Weird (?) results obtained from experiments with the SNESMF module
Barry Smith
bsmith at mcs.anl.gov
Fri Dec 19 17:51:44 CST 2008
When I was a kid I was guided to be fair and to not exaggerate.
When I was
a teenager I found out that adults don't actually act that way, it was
a disappointment to
me. What was worse was once I became an adult I learned that
scientists don't act
that way: when they advocate something they exaggerate its positive
features and
minimize its negative features. This is what the great priests of
Jacobian-Free Newton Krylov
do, after you see one of their presentations you know that JFNK is
better in every possible
way from any other approach. In the practical world outside of their
lecture halls there is
no such thing as "one algorithm being better than another" it is only
"one algorithm is better
than another in this specific circumstance." This is why PETSc was
written the way it
is, to provide a toolbox that allows the selection of many
possibilities, NOT to have the
library writers decide what algorithm is better.

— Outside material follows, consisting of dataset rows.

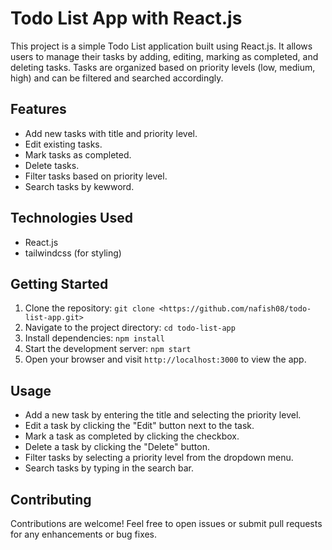 # Todo List App with React.js

This project is a simple Todo List application built using React.js. It allows users to manage their tasks by adding, editing, marking as completed, and deleting tasks. Tasks are organized based on priority levels (low, medium, high) and can be filtered and searched accordingly.

## Features
- Add new tasks with title and priority level.
- Edit existing tasks.
- Mark tasks as completed.
- Delete tasks.
- Filter tasks based on priority level.
- Search tasks by kewword.

## Technologies Used
- React.js
- tailwindcss (for styling)

## Getting Started
1. Clone the repository: `git clone <https://github.com/nafish08/todo-list-app.git>`
2. Navigate to the project directory: `cd todo-list-app`
3. Install dependencies: `npm install`
4. Start the development server: `npm start`
5. Open your browser and visit `http://localhost:3000` to view the app.

## Usage
- Add a new task by entering the title and selecting the priority level.
- Edit a task by clicking the "Edit" button next to the task.
- Mark a task as completed by clicking the checkbox.
- Delete a task by clicking the "Delete" button.
- Filter tasks by selecting a priority level from the dropdown menu.
- Search tasks by typing in the search bar.

## Contributing
Contributions are welcome! Feel free to open issues or submit pull requests for any enhancements or bug fixes.


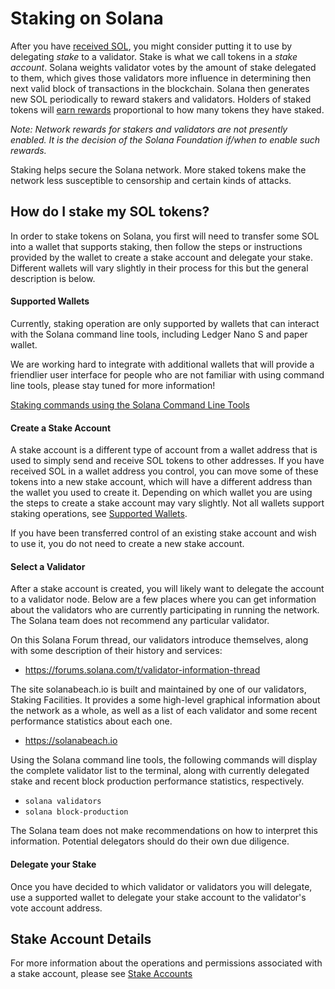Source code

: # Staking on Solana

After you have [received SOL](transfer-tokens.md), you might consider putting
it to use by delegating *stake* to a validator. Stake is what we call tokens
in a *stake account*. Solana weights validator votes by the amount of stake
delegated to them, which gives those validators more influence in determining
then next valid block of transactions in the blockchain. Solana then generates
new SOL periodically to reward stakers and validators. Holders of
staked tokens will [earn rewards](../implemented-proposals/staking-rewards.md)
proportional to how many tokens they have staked.

*Note: Network rewards for stakers and validators are not presently enabled.
It is the decision of the Solana Foundation if/when to enable such rewards.*

Staking helps secure the Solana network. More staked tokens make
the network less susceptible to censorship and certain kinds of attacks.

## How do I stake my SOL tokens?
In order to stake tokens on Solana, you first will need to transfer some SOL
into a wallet that supports staking, then follow the steps or instructions
provided by the wallet to create a stake account and delegate your stake.
Different wallets will vary slightly in their process for this but the general
description is below.

#### Supported Wallets
Currently, staking operation are only supported by wallets that can interact
with the Solana command line tools, including Ledger Nano S and paper wallet.

We are working hard to integrate with additional wallets that will provide a
friendlier user interface for people who are not familiar with using command
line tools, please stay tuned for more information!

[Staking commands using the Solana Command Line Tools](../cli/staking-operations.md)

#### Create a Stake Account
A stake account is a different type of account from a wallet address
that is used to simply send and receive SOL tokens to other addresses. If you
have received SOL in a wallet address you control, you can move some of
these tokens into a new stake account, which will have a different address
than the wallet you used to create it.  Depending on which wallet you are using
the steps to create a stake account may vary slightly.  Not all wallets support
staking operations, see [Supported Wallets](#supported-wallets).

If you have been transferred control of an existing stake account and wish to
use it, you do not need to create a new stake account.

#### Select a Validator
After a stake account is created, you will likely want to delegate the account
to a validator node.  Below are a few places where you can get information about
the validators who are currently participating in running the network.
The Solana team does not recommend any particular validator.

On this Solana Forum thread, our validators introduce themselves, along with
some description of their history and services:
 - https://forums.solana.com/t/validator-information-thread

The site solanabeach.io is built and maintained by one of our validators,
Staking Facilities.  It provides a some high-level graphical information about
the network as a whole, as well as a list of each validator and some recent
performance statistics about each one.
 - https://solanabeach.io

Using the Solana command line tools, the following commands will display the
complete validator list to the terminal, along with currently delegated stake
and recent block production performance statistics, respectively.
 - `solana validators`
 - `solana block-production`

The Solana team does not make recommendations on how to interpret this
information.  Potential delegators should do their own due diligence.

#### Delegate your Stake
Once you have decided to which validator or validators you will delegate, use
a supported wallet to delegate your stake account to the validator's vote
account address.

## Stake Account Details
For more information about the operations and permissions associated with a
stake account, please see [Stake Accounts](stake-accounts.md)
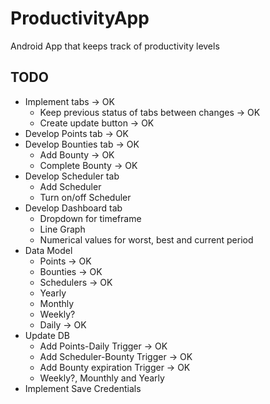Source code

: # ProductivityApp

Android App that keeps track of productivity levels

## TODO

- Implement tabs -> OK
  - Keep previous status of tabs between changes -> OK
  - Create update button -> OK
- Develop Points tab -> OK
- Develop Bounties tab -> OK
  - Add Bounty -> OK
  - Complete Bounty -> OK
- Develop Scheduler tab
  - Add Scheduler
  - Turn on/off Scheduler
- Develop Dashboard tab
  - Dropdown for timeframe
  - Line Graph
  - Numerical values for worst, best and current period
- Data Model
  - Points -> OK
  - Bounties -> OK
  - Schedulers -> OK
  - Yearly
  - Monthly
  - Weekly?
  - Daily -> OK
- Update DB
  - Add Points-Daily Trigger -> OK
  - Add Scheduler-Bounty Trigger -> OK
  - Add Bounty expiration Trigger -> OK
  - Weekly?, Mounthly and Yearly
- Implement Save Credentials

Their is actually nothing weird about the results you see, they are
actually what a
practitioner would expect :-)
Run both for 40 iterations with -ksp_monitor_true_residual
>My answer: That probably has to do with the fact that JFNK
approximately computes the product J(x)a. If the precision
>of that approximation is poor (and that's closely related to which
approach was used to calculate the differencing parameter,
>I think), then the linear solver must iterate more to produce a
"good" Newton correction.
This is kind of right, but the answer really has nothing to do with
Newton. It is only a
problem with the linear solve. Krylov methods depend fundamentally on
the fact that
they are used for LINEAR operators; when you do the differencing to
apply J this is
no longer exactly a linear operator thus the "Krylov" space being
generated starts
to become garbage. So matrix-free and non-matrix-free for the first
few iterations will
be generally similar but after some iterations the matrix-free will
start to drift off into
near garbage. Monkeying around with the h that is used can help
reduce the garbage to some
degree, but I doubt there is one "great" way to do it that always
works well. In fact, when
people publish on "my way of computing h is better than yours", they
will, of course, exaggerate
the benefits of theirs and minimize the problems with it.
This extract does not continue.